Task goal: Where the word "Pearson" appears in a line below, copy the whole line.

Data:
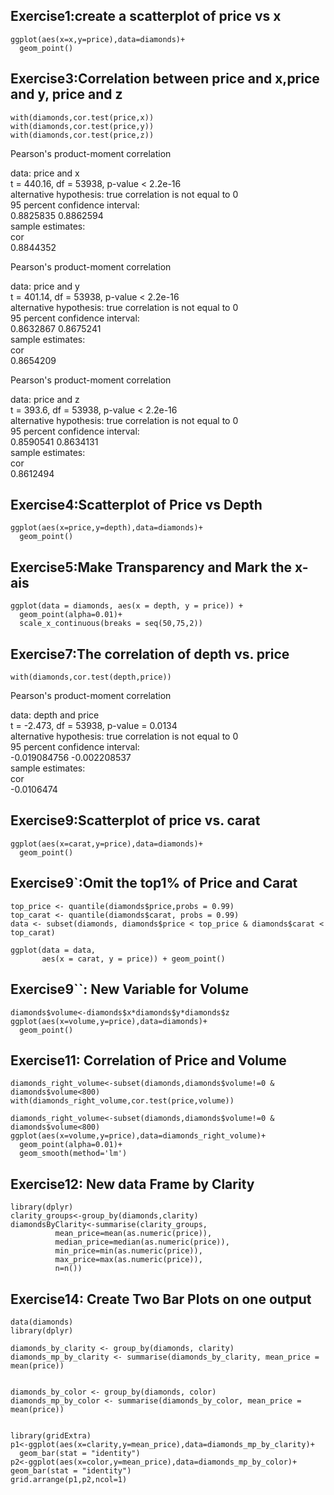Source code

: Exercise1:create a scatterplot of price vs x
----------------------------
```{r}
ggplot(aes(x=x,y=price),data=diamonds)+
  geom_point()
```
Exercise3:Correlation between price and x,price and y, price and z
----------------------------
```{r}
with(diamonds,cor.test(price,x))
with(diamonds,cor.test(price,y))
with(diamonds,cor.test(price,z))
```
<p>
Pearson's product-moment correlation

data:  price and x <br />
t = 440.16, df = 53938, p-value < 2.2e-16 <br />
alternative hypothesis: true correlation is not equal to 0 <br />
95 percent confidence interval: <br />
 0.8825835 0.8862594 <br />
sample estimates: <br />
      cor <br />
0.8844352 <br />


Pearson's product-moment correlation

data:  price and y<br />
t = 401.14, df = 53938, p-value < 2.2e-16 <br />
alternative hypothesis: true correlation is not equal to 0 <br />
95 percent confidence interval: <br />
 0.8632867 0.8675241 <br />
sample estimates: <br />
      cor  <br />
0.8654209  <br />

Pearson's product-moment correlation<br />

data:  price and z<br />
t = 393.6, df = 53938, p-value < 2.2e-16<br />
alternative hypothesis: true correlation is not equal to 0<br />
95 percent confidence interval:<br />
 0.8590541 0.8634131<br />
sample estimates:<br />
      cor <br />
0.8612494 <br />
</p>

Exercise4:Scatterplot of Price vs Depth
----------------------------
```{r}
ggplot(aes(x=price,y=depth),data=diamonds)+
  geom_point()
```

Exercise5:Make Transparency and Mark the x-ais
----------------------------
```{r}
ggplot(data = diamonds, aes(x = depth, y = price)) + 
  geom_point(alpha=0.01)+
  scale_x_continuous(breaks = seq(50,75,2))
```
Exercise7:The correlation of depth vs. price
----------------------------
```{r}
with(diamonds,cor.test(depth,price))
```

Pearson's product-moment correlation <br />

data:  depth and price<br />
t = -2.473, df = 53938, p-value = 0.0134<br />
alternative hypothesis: true correlation is not equal to 0<br />
95 percent confidence interval:<br />
 -0.019084756 -0.002208537<br />
sample estimates:<br />
       cor <br />
-0.0106474 <br />

Exercise9:Scatterplot of price vs. carat
----------------------------
```{r}
ggplot(aes(x=carat,y=price),data=diamonds)+
  geom_point()
```

Exercise9`:Omit the top1% of Price and Carat
----------------------------
```{r}
top_price <- quantile(diamonds$price,probs = 0.99)
top_carat <- quantile(diamonds$carat, probs = 0.99)
data <- subset(diamonds, diamonds$price < top_price & diamonds$carat < top_carat)

ggplot(data = data,
       aes(x = carat, y = price)) + geom_point()
```
Exercise9``: New Variable for Volume
----------------------------
```{r}
diamonds$volume<-diamonds$x*diamonds$y*diamonds$z
ggplot(aes(x=volume,y=price),data=diamonds)+
  geom_point()
```
Exercise11: Correlation of Price and Volume
----------------------------
```{r}
diamonds_right_volume<-subset(diamonds,diamonds$volume!=0 & diamonds$volume<800)
with(diamonds_right_volume,cor.test(price,volume))
```

```{r}
diamonds_right_volume<-subset(diamonds,diamonds$volume!=0 & diamonds$volume<800)
ggplot(aes(x=volume,y=price),data=diamonds_right_volume)+
  geom_point(alpha=0.01)+
  geom_smooth(method='lm')
```
Exercise12: New data Frame by Clarity
----------------------------
```{r}
library(dplyr)
clarity_groups<-group_by(diamonds,clarity)
diamondsByClarity<-summarise(clarity_groups,
          mean_price=mean(as.numeric(price)),
          median_price=median(as.numeric(price)),
          min_price=min(as.numeric(price)),
          max_price=max(as.numeric(price)),
          n=n())
```
Exercise14: Create Two Bar Plots on one output
----------------------------
```{r}
data(diamonds)
library(dplyr)

diamonds_by_clarity <- group_by(diamonds, clarity)
diamonds_mp_by_clarity <- summarise(diamonds_by_clarity, mean_price = mean(price))


diamonds_by_color <- group_by(diamonds, color)
diamonds_mp_by_color <- summarise(diamonds_by_color, mean_price = mean(price))


library(gridExtra)
p1<-ggplot(aes(x=clarity,y=mean_price),data=diamonds_mp_by_clarity)+
  geom_bar(stat = "identity")
p2<-ggplot(aes(x=color,y=mean_price),data=diamonds_mp_by_color)+
geom_bar(stat = "identity")
grid.arrange(p1,p2,ncol=1)
```


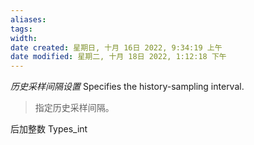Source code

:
 ```yaml
---
aliases: 
tags: 
width:
date created: 星期日, 十月 16日 2022, 9:34:19 上午
date modified: 星期二, 十月 18日 2022, 1:12:18 下午
---
```

*历史采样间隔设置*
Specifies the history-sampling interval.
>指定历史采样间隔。

后加整数  Types_int
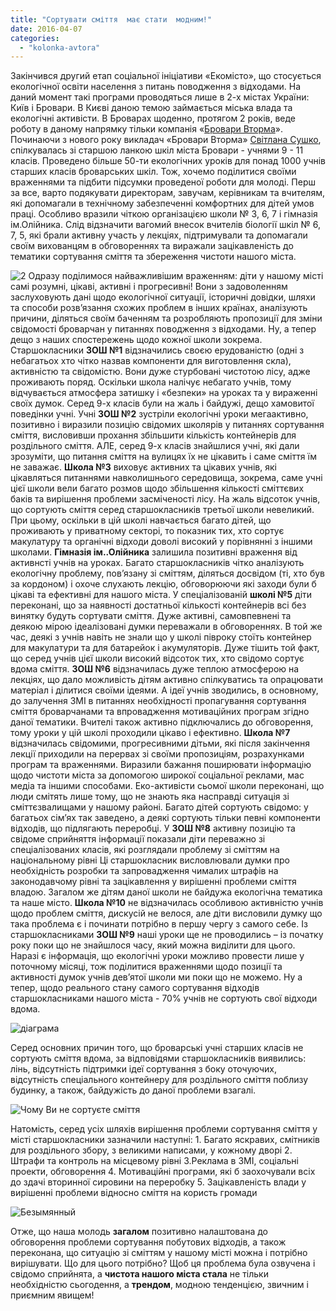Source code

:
 ```yaml
---
title: "Сортувати сміття  має стати  модним!"
date: 2016-04-07
categories: 
  - "kolonka-avtora"
---
```


Закінчився другий етап соціальної ініціативи «Екомісто», що стосується екологічної освіти населення з питань поводження з відходами. На даний момент такі програми проводяться лише в 2-х містах України: Київ і Бровари. В Києві даною темою займається міська влада та екологічні активісти. В Броварах щоденно, протягом 2 років, веде роботу в даному напрямку тільки компанія «[Бровари Вторма](http://www.vtorma.ua/)». Починаючи з нового року викладач «Бровари Вторма» [Світлана Сушко](https://www.facebook.com/profile.php?id=100001466702070&fref=ts), спілкувалась зі старшою ланкою шкіл міста Бровари - учнями 9 - 11 класів. Проведено більше 50-ти екологічних уроків для понад 1000 учнів старших класів броварських шкіл. Тож, хочемо поділитися своїми враженнями та підбити підсумки проведеної роботи для молоді. Перш за все, варто подякувати директорам, завучам, керівникам та вчителям, які допомагали в технічному забезпеченні комфортних для дітей умов праці. Особливо вразили чіткою організацією школи № 3, 6, 7 і гімназія ім.Олійника. Слід відзначити вагомий внесок вчителів біології шкіл № 6, 7, 5, які брали активну участь у лекціях, підтримували та допомагали своїм вихованцям в обговореннях та виражали зацікавленість до тематики сортування сміття та збереження чистоти нашого міста.

![2](https://mpz.brovary.org/wp-content/uploads/2016/04/2-1.jpg) Одразу поділимося найважливішим враженням: діти у нашому місті самі розумні, цікаві, активні і прогресивні! Вони з задоволенням заслуховують дані щодо екологічної ситуації, історичні довідки, шляхи та способи розв’язання схожих проблем в інших країнах, аналізують причини, діляться своїм баченням та розробляють пропозиції для зміни свідомості броварчан у питаннях поводження з відходами. Ну, а тепер дещо з наших спостережень щодо кожної школи зокрема. Старшокласники **ЗОШ №1** відзначились своєю ерудованістю (одні з небагатьох хто чітко назвав компоненти для виготовлення скла), активністю та свідомістю. Вони дуже стурбовані чистотою лісу, адже проживають поряд. Оскільки школа налічує небагато учнів, тому відчувається атмосфера затишку і «безпеки» на уроках та у вираженні своїх думок. Серед 9-х класів були на жаль і байдужі, дещо хамовитої поведінки учні. Учні **ЗОШ №2** зустріли екологічні уроки мегаактивно, позитивно і виразили позицію свідомих школярів у питаннях сортування сміття, висловивши прохання збільшити кількість контейнерів для роздільного сміття. АЛЕ, серед 9-х класів знайшлися учні, які дали зрозуміти, що питання сміття на вулицях їх не цікавить і саме сміття їм не заважає. **Школа №3** виховує активних та цікавих учнів, які цікавляться питаннями навколишнього середовища, зокрема, саме учні цієї школи вели багато розмов щодо збільшення кількості сміттєвих баків та вирішення проблеми засміченості лісу. На жаль відсоток учнів, що сортують сміття серед старшокласників третьої школи невеликий. При цьому, оскільки в цій школі навчається багато дітей, що проживають у приватному секторі, то показник тих, хто сортує макулатуру та органічні відходи доволі високий у порівнянні з іншими школами. **Гімназія ім..Олійника** залишила позитивні враження від активнсті учнів на уроках. Багато старшокласників чітко аналізують екологічну проблему, пов’язану зі сміттям, діляться досвідом (ті, хто був за кордоном) і охоче слухають лекцію, обговорюючи які заходи були б цікаві та ефективні для нашого міста. У спеціалізованій **школі №5** діти переконані, що за наявності достатньої кількості контейнерів всі без винятку будуть сортувати сміття. Дуже активні, самовпевнені та деякою мірою ідеалізовані думки переважали в обговореннях. В той же час, деякі з учнів навіть не знали що у школі півроку стоїть контейнер для макулатури та для батарейок і акумуляторів. Дуже тішить той факт, що серед учнів цієї школи високий відсоток тих, хто свідомо сортує вдома сміття. **ЗОШ №6** відзначилась дуже теплою атмосферою на лекціях, що дало можливість дітям активно спілкуватись та опрацювати матеріал і ділитися своїми ідеями. А ідеї учнів зводились, в основному, до залучення ЗМІ в питаннях необхідності пропагування сортування сміття броварчанами та впровадження мотиваційних програм згідно даної тематики. Вчителі також активно підключались до обговорення, тому уроки у цій школі проходили цікаво і ефективно. **Школа №7** відзначилась свідомими, прогресивними дітьми, які після закінчення лекції приходили на перервах зі своїми пропозиціям, розрахунками програм та враженнями. Виразили бажання поширювати інформацію щодо чистоти міста за допомогою широкої соціальної реклами, мас медіа та іншими способами. Еко-активісти сьомої школи переконані, що люди смітять лише тому, що не знають яка насправді ситуація зі сміттєзвалищами у нашому районі. Багато дітей сортують свідомо: у багатьох сім’ях так заведено, а деякі сортують тільки певні компоненти відходів, що підлягають переробці. У **ЗОШ №8** активну позицію та свідоме сприйняття інформації показали діти переважно зі спеціалізованих класів, які розглядали проблему зі сміттям на національному рівні Ці старшокласник висловлювали думки про необхідність розробки та запровадження чималих штрафів на законодавчому рівні та зацікавлення у вирішенні проблеми сміття владою. Загалом же дітям даної школи не байдужа екологічна тематика та наше місто. **Школа №10** не відзначилась особливою активністю учнів щодо проблем сміття, дискусій не велося, але діти висловили думку що така проблема є і починати потрібно в першу чергу з самого себе. Із старшокласниками **ЗОШ №9** наші уроки ще не проводились – із початку року поки що не знайшлося часу, який можна виділити для цього. Наразі є інформація, що екологічні уроки можливо провести лише у поточному місяці, тож поділитися враженнями щодо позиції та активності думок учнів дев’ятої школи ми поки що не можемо. Ну а тепер, щодо реального стану самого сортування відходів старшокласниками нашого міста - 70% учнів не сортують свої відходи вдома.

![діаграма](https://mpz.brovary.org/wp-content/uploads/2016/04/diagrama.jpg)

Серед основних причин того, що броварські учні старших класів не сортують сміття вдома, за відповідями старшокласників виявились: лінь, відсутність підтримки ідеї сортування з боку оточуючих, відсутність спеціального контейнеру для роздільного сміття поблизу будинку, а також, байдужість до даної проблеми взагалі.

![Чому Ви не сортуєте сміття](https://mpz.brovary.org/wp-content/uploads/2016/04/CHomu-Vy-ne-sortuyete-smittya.jpg)

Натомість, серед усіх шляхів вирішення проблеми сортування сміття у місті старшокласники зазначили наступні: 1. Багато яскравих, смітників для роздільного збору, з великими написами, у кожному дворі 2. Штрафи та контроль на місцевому рівні 3.Реклама в ЗМІ, соціальні проекти, обговорення 4. Мотиваційні програми, які б заохочували всіх до здачі вторинної сировини на переробку 5. Зацікавленість влади у вирішенні проблеми відносно сміття на користь громади

![Безымянный](https://mpz.brovary.org/wp-content/uploads/2016/04/Bezymyannyj.png)

Отже, що наша молодь **загалом** позитивно налаштована до обговорення проблеми сортування побутових відходів, а також переконана, що ситуацію зі сміттям у нашому місті можна і потрібно вирішувати. Що для цього потрібно? Щоб ця проблема була озвучена і свідомо сприйнята, а **чистота нашого міста стала** не тільки необхідністю сьогодення, а **трендом**, модною тенденцією, звичним і приємним явищем!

Answer for the task:
Pearson's product-moment correlation
Pearson's product-moment correlation
Pearson's product-moment correlation<br />
Pearson's product-moment correlation <br />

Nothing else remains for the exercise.